2006-05-17

Overly Visually Aided Story

"People have played rugby up there, and someone drove up a herd of llamas," Nigel Hawkins of the John Muir Trust said. "It does attract a lot of wacky things."

Volunteers were working diligently to clean up Britain's highest mountain, the 1,347-metre Ben Nevis in Scotland. As they neared the summit, bags full of ick, they discovered a pile of stones. Under the pile of stones - a piano.

"Our guys couldn't believe their eyes,"Hawkins said. "At first they thought it was just the wooden casing, but then they saw the whole cast-iron frame complete with strings. The only thing that was missing was the keyboard, and that's another mystery."

A cookie wrapper found underneath the piano had an expiry date of Dec. 12, 1986, suggesting the paino may have been there for 20 years.

Hawkins said he suspected the piano was carried up as part of a charity fundraising effort by a group who decided it was easier to bury it under a pile of stones, or cairn, than to carry it back down.

The piano was smashed to bits then carried down the pieces.

In other piano related news, piano tuner Benjamin Treuhaft has defied the US government and sent 237 pianos to Cuba. They were sent to replace Soviet era pianos ruined by humidity and termites.

"There was a horrible situation for pianos. The climate, the conditions, the blockade against commerce and parts," he said.

Treuhaft has been penalized for visiting Cuba in the past. He was fined $3,500 in the mid-1990's. He refused to pay.

But the Bush administration wags a mightier finger. In March of 2004, Treuhaft received a warning from the Treasury Department letting the intrepid piano man know that he faced criminal penalties of up to 10 years in prison and $1 million in fines if he went ahead with a plan to set up a copper bass string factory in Cuba.

Treuhaft does not care. He plans to call the factory the Helms-Treuhaft Piano Bass String Company, in reference to former Republican Senator Jesse Helms who sponsored a 1996 law strengthening the embargo.

"This is a holiday trip. I like to tune pianos on my holidays," Treuhaft said.

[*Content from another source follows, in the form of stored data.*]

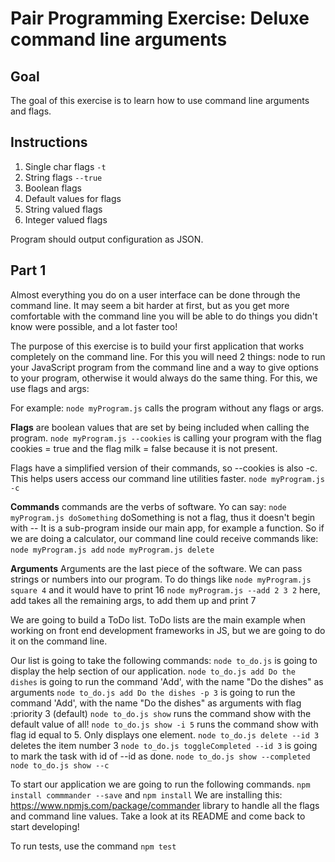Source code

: # Pair Programming Exercise: Deluxe command line arguments

## Goal

The goal of this exercise is to learn how to use command line arguments and flags.

## Instructions

1. Single char flags `-t`
1. String flags `--true`
1. Boolean flags
1. Default values for flags
1. String valued flags
1. Integer valued flags

Program should output configuration as JSON.

## Part 1
Almost everything you do on a user interface can be done through the command line.
It may seem a bit harder at first, but as you get more comfortable with the command
line you will be able to do things you didn't know were possible, and a lot faster
too!

The purpose of this exercise is to build your first application that works completely
on the command line. For this you will need 2 things: node to run your JavaScript
program from the command line and a way to give options to your program, otherwise
it would always do the same thing. For this, we use flags and args:

For example: `node myProgram.js` calls the program without any flags or args.  

**Flags** are boolean values that are set by being included when calling the program.
`node myProgram.js --cookies` is calling your program with the flag cookies
= true and the flag milk = false because it is not present.

Flags have a simplified version of their commands, so --cookies is also -c. This helps
users access our command line utilities faster.
`node myProgram.js -c`

**Commands**  commands are the verbs of software. Yo can say:
`node myProgram.js doSomething` doSomething is not a flag, thus it doesn't begin with --
It is a sub-program inside our main app, for example a function. So if we are doing a
calculator, our command line could receive commands like:
`node myProgram.js add`
`node myProgram.js delete`

**Arguments** Arguments are the last piece of the software. We can pass strings or
numbers into our program. To do things like
`node myProgram.js square 4` and it would have to print 16
`node myProgram.js --add 2 3 2` here, add takes all the remaining args, to add them up
and print 7


We are going to build a ToDo list. ToDo lists are the main example when working on
front end development frameworks in JS, but we are going to do it on the command line.

Our list is going to take the following commands:
`node to_do.js` is going to display the help section of our application.
`node to_do.js add Do the dishes` is going to run the command 'Add', with the
name "Do the dishes" as arguments
`node to_do.js add Do the dishes -p 3`  is going to run the command 'Add', with the
name "Do the dishes" as arguments with flag :priority 3 (default)
`node to_do.js show` runs the command show with the default value of all!
`node to_do.js show -i 5` runs the command show with flag id equal to 5. Only displays
one element.
`node to_do.js delete --id 3` deletes the item number 3
`node to_do.js toggleCompleted --id 3` is going to mark the task with id of --id
 as done.
`node to_do.js show --completed`
`node to_do.js show --c`


To start our application we are going to run the following commands.
`npm install commmander --save` and `npm install` We are installing this:
 https://www.npmjs.com/package/commander library to handle all the flags and
command line values. Take a look at its README and come back to start developing!


To run tests, use the command `npm test`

He believes pianos are not a threat to U.S. national security even if played in Cuba.

Neither are kittens.

Or puppies.

Or rainbows.

Or a good, hearty stew.

Or flapjacks.

Or knitting.

4 comments:

Jen Jordan said...

Or noodles.

Or curtains.

Or lampshades.

Or tin cans.

Or down-filled pillows.

Or flip-flops.

Or cartographers.

Fence said...

Well they could be is taken apart and the piano strings sent to top-secret assassins as strangluation wires.


I can't help what pops into my head.

James Lincoln Warren said...

Whether one agrees with the bipartisan policy regarding the embargo on Cuba or not, the point of the embargo isn't national security in the sense of direct threat from weapons. It's economic pressure.

So the issue isn't whether or not pianos represent a threat to the U.S. It's whether or not it's moral to monetarily chastize the people of Cuba for their government.

I offer no opinion.

Sandra Ruttan said...

I beg to differ. I'm certain that the airlines would disagree about knitting needles. You can take an eye out with those.

And a pillow could be a threat if you could hold it down over a...certain politician's head.